- Born: 2 November 1985 (age 40) Bergsjön, Gothenburg, Sweden
- Other name: Abu Ibrahim Al-Swedi
- Children: 7

= Michael Skråmo =

Michael Nikolai Skråmo (born 2 November 1985, presumed dead in March 2019) was a Swedish-Norwegian terrorist and member of the Islamic State (ISIS). He was a recruiter of IS-terrorists from the Nordic region. His mother revealed to SVT that she had received information that her son had died in early March 2019, during the final battles in the Syrian city of Al-Baghuz Fawqani. As of 2026, his fate is unknown.

==Biography==
Skråmo grew up in Gothenburg and also had Norwegian citizenship, training to become a chef. He converted to Islam after becoming interested in religions during his school years. In 2005, he travelled to Egypt where he studied the Arabic language and Islam, and after that he travelled throughout Sweden and Europe preaching salafism and announced his support for Islamic terrorist attacks. While in Egypt he called himself Abdul Samad and became known under that name in the salafist movement's social media posts. He told close relatives in Sweden that he planned to travel to Syria, but only told them that he would be working as a chef in an Islamic State controlled hospital. He travelled from Gothenburg to Raqqa, Syria in 2014 along with his wife who also had converted to Islam, and he became a recruiter of members of the terrorist group by posting photos and videos of himself on social media wearing military clothes, using Facebook under the names of Abu Ibrahim Al-Swedi and Abdulsamad al-Swedi. Al-Swedi is Arabic for "the Swede" and his recruitment targeted mostly Sweden and the other Nordic countries. In videos on social media he called for terror cells in Europe to proceed to engage in terrorist attacks in Europe.

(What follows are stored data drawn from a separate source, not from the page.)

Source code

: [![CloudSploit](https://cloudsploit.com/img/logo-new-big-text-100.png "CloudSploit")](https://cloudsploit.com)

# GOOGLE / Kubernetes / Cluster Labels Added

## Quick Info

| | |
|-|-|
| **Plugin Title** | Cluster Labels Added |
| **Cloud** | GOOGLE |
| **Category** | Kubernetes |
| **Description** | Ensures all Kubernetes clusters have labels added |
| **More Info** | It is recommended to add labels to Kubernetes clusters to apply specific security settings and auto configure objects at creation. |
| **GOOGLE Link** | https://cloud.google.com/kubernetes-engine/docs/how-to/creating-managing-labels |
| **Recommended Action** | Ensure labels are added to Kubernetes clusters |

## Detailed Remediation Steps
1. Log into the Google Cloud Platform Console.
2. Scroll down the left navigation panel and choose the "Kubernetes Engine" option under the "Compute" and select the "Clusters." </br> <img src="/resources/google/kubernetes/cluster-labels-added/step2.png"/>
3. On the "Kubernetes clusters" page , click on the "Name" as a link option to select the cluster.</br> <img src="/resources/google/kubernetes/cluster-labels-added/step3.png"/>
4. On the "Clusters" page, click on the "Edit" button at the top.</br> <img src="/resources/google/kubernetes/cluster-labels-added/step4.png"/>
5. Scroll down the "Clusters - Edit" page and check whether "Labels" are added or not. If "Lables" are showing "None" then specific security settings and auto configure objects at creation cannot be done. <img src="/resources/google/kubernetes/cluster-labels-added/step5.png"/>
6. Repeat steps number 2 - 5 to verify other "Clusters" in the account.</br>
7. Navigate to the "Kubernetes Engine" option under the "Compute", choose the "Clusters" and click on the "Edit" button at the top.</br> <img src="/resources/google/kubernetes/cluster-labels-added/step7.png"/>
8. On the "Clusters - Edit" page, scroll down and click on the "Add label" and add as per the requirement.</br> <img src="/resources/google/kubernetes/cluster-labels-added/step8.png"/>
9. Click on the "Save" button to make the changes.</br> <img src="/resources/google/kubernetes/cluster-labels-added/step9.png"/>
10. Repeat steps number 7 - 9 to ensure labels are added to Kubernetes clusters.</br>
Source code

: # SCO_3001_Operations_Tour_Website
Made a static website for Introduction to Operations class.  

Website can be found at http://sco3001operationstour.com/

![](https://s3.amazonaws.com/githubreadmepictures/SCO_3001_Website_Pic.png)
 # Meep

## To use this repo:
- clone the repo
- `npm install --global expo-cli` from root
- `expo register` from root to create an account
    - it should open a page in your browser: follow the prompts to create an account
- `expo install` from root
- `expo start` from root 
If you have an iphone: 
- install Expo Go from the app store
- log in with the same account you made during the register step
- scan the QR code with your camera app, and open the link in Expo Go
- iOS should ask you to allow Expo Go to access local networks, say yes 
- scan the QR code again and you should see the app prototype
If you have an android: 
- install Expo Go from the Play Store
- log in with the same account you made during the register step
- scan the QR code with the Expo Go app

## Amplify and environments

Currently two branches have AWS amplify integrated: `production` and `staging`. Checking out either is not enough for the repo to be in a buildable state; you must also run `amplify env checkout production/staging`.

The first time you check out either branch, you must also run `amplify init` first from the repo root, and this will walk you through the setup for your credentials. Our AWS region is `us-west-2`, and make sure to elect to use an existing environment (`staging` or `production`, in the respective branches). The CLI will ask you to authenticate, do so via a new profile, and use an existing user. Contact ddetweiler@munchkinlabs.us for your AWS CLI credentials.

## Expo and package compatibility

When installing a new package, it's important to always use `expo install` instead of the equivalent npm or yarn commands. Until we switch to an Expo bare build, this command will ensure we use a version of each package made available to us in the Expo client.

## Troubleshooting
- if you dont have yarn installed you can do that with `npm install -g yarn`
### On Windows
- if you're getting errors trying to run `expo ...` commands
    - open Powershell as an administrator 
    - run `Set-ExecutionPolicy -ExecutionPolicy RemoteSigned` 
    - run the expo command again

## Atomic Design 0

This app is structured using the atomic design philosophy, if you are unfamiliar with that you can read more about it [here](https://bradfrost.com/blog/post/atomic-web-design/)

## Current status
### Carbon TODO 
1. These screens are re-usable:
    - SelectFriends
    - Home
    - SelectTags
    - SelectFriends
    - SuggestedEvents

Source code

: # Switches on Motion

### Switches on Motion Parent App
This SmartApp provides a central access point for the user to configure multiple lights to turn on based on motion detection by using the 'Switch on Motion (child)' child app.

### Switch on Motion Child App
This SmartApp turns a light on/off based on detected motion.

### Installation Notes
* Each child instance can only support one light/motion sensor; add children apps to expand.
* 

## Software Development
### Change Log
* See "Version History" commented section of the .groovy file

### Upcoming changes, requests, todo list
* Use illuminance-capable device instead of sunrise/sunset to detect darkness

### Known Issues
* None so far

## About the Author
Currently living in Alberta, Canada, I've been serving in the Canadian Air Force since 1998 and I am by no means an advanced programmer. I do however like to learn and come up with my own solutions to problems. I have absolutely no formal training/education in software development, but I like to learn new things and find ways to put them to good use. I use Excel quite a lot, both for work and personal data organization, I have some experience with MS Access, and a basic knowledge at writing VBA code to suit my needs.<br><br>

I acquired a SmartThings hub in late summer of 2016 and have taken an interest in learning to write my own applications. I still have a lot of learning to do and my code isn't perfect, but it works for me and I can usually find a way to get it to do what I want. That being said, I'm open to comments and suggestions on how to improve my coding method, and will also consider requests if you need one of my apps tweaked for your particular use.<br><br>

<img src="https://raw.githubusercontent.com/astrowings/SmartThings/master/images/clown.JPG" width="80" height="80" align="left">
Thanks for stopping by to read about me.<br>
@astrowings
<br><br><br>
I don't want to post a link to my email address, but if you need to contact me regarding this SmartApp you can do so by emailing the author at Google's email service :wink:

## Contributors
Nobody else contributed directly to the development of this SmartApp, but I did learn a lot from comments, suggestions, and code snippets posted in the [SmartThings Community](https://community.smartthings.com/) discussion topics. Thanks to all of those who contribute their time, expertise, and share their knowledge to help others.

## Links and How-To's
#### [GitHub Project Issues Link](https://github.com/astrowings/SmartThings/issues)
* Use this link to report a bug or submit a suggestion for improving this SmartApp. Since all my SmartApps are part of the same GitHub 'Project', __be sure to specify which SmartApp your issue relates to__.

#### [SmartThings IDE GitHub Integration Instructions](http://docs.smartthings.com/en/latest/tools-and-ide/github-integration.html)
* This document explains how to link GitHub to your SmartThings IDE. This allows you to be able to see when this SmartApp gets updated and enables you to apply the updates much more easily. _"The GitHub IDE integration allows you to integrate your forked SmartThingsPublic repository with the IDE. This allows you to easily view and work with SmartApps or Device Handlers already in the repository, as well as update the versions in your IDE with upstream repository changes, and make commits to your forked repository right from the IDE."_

His wife was killed in a grenade attack in Baghouz in north western Syria in December 2018. In March 2019, during the final battle against ISIS in Baghouz it was reported by media that Skråmo had been arrested by Kurdish forces, but his name was missing from the official lists of captured IS terrorists; later on his mother in Sweden announced that she had received information about his death. Norwegian security police opened an investigation into terrorism crimes committed by Skråmo and he is wanted internationally by Interpol. On 18 April, Swedish authorities announced that Skråmo's seven children would be able to leave the al-Hawl refugee camp in Syria to be transported to the Swedish consulate in Erbil, Iraq. The children which Skråmo fathered with his now deceased wife were transported to Erbil in early May, and on 14 May they returned to Sweden where they were placed in child protective custody.